• _Task goal_
Find every line of the records that has "more" and return it.
Supplied data START
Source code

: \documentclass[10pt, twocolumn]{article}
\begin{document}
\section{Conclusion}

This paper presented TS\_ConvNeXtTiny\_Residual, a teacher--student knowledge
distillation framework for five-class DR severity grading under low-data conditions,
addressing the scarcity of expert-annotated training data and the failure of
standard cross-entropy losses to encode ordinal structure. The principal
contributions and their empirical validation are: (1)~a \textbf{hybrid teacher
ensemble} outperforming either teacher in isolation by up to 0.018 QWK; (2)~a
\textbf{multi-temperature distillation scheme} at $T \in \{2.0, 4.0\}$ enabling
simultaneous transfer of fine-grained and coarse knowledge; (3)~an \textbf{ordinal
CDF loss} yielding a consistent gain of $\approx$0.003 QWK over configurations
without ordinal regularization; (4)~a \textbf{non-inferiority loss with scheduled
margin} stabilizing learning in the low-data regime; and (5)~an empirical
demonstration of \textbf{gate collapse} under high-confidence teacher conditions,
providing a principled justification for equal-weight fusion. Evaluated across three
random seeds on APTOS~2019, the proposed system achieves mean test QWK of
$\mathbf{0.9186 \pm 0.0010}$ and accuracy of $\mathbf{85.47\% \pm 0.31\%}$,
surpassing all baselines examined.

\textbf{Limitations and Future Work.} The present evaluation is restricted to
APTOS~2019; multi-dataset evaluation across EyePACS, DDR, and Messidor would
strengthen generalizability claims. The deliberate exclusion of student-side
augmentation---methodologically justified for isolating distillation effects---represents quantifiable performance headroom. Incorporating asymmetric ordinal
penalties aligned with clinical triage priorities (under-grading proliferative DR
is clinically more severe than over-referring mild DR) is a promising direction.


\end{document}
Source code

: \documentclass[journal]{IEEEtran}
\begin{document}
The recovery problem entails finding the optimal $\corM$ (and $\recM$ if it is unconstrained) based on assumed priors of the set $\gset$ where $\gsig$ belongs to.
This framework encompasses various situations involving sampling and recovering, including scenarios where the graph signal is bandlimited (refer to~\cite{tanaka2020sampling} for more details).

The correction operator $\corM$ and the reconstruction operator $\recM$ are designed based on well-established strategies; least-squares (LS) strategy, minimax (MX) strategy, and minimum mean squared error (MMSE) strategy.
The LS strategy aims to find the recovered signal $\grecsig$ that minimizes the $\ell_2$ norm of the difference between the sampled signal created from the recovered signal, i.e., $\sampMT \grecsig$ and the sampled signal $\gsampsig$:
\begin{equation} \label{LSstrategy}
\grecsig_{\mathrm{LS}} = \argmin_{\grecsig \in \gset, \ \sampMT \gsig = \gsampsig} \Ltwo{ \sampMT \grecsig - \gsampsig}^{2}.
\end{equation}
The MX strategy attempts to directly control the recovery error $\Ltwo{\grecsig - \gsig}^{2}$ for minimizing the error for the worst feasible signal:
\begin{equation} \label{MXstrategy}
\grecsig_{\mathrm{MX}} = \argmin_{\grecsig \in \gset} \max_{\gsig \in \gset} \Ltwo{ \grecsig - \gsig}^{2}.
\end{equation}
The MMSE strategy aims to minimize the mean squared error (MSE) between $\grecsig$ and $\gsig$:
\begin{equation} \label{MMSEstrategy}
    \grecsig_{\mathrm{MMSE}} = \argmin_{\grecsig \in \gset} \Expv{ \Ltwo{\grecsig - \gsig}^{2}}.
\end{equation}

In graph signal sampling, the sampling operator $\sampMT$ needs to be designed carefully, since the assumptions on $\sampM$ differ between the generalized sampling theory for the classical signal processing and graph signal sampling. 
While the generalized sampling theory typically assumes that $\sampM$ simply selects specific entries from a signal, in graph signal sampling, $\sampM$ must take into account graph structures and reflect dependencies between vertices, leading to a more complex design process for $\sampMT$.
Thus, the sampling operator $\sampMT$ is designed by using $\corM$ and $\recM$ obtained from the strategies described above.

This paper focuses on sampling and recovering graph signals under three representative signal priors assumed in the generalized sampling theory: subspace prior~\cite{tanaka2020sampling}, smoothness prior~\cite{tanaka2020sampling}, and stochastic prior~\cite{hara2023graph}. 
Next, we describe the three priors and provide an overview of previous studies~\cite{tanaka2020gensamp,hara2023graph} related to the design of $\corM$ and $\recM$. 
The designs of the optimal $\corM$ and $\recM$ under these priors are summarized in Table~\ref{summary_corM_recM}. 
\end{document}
Supplied data END
Supplied data START
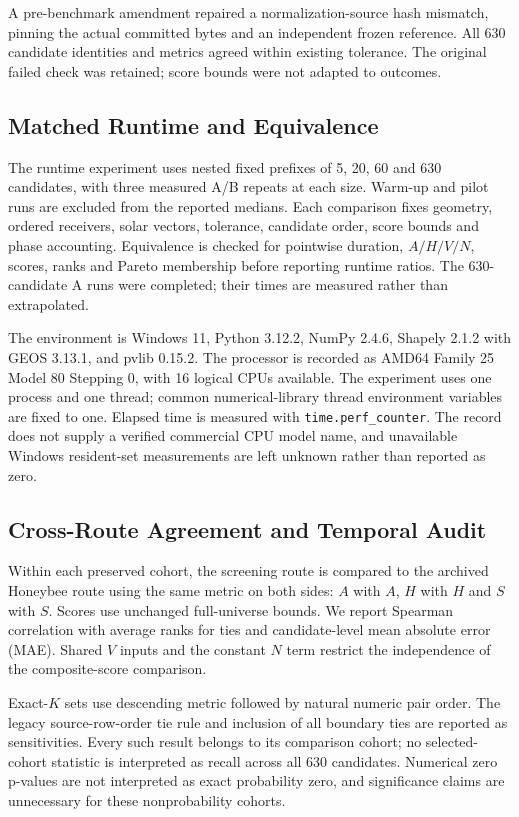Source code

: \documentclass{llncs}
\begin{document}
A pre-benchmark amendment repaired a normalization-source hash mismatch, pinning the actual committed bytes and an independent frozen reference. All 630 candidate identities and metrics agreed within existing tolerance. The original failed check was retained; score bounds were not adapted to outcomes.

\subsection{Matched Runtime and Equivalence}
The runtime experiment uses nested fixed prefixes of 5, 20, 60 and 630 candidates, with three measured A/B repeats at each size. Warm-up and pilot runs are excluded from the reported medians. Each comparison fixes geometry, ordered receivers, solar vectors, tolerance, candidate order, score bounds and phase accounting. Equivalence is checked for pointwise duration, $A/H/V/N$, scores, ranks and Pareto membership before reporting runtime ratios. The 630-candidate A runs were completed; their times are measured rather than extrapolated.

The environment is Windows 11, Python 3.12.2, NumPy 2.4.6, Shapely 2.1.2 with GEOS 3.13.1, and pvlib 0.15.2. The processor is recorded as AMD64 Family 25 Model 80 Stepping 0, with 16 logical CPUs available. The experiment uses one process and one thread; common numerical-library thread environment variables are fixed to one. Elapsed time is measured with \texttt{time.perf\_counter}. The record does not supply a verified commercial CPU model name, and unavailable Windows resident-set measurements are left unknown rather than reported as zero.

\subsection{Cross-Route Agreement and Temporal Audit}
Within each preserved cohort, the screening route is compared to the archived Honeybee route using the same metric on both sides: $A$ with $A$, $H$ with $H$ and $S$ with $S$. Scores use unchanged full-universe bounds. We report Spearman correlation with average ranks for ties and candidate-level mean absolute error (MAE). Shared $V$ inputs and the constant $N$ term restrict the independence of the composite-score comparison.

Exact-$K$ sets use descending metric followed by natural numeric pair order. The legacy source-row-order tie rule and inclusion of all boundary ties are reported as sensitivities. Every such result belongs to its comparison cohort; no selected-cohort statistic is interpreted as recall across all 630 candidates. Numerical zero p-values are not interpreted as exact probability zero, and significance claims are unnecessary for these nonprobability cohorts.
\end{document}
Supplied data END
• _Result below_
is clinically more severe than over-referring mild DR) is a promising direction.
This framework encompasses various situations involving sampling and recovering, including scenarios where the graph signal is bandlimited (refer to~\cite{tanaka2020sampling} for more details).
While the generalized sampling theory typically assumes that $\sampM$ simply selects specific entries from a signal, in graph signal sampling, $\sampM$ must take into account graph structures and reflect dependencies between vertices, leading to a more complex design process for $\sampMT$.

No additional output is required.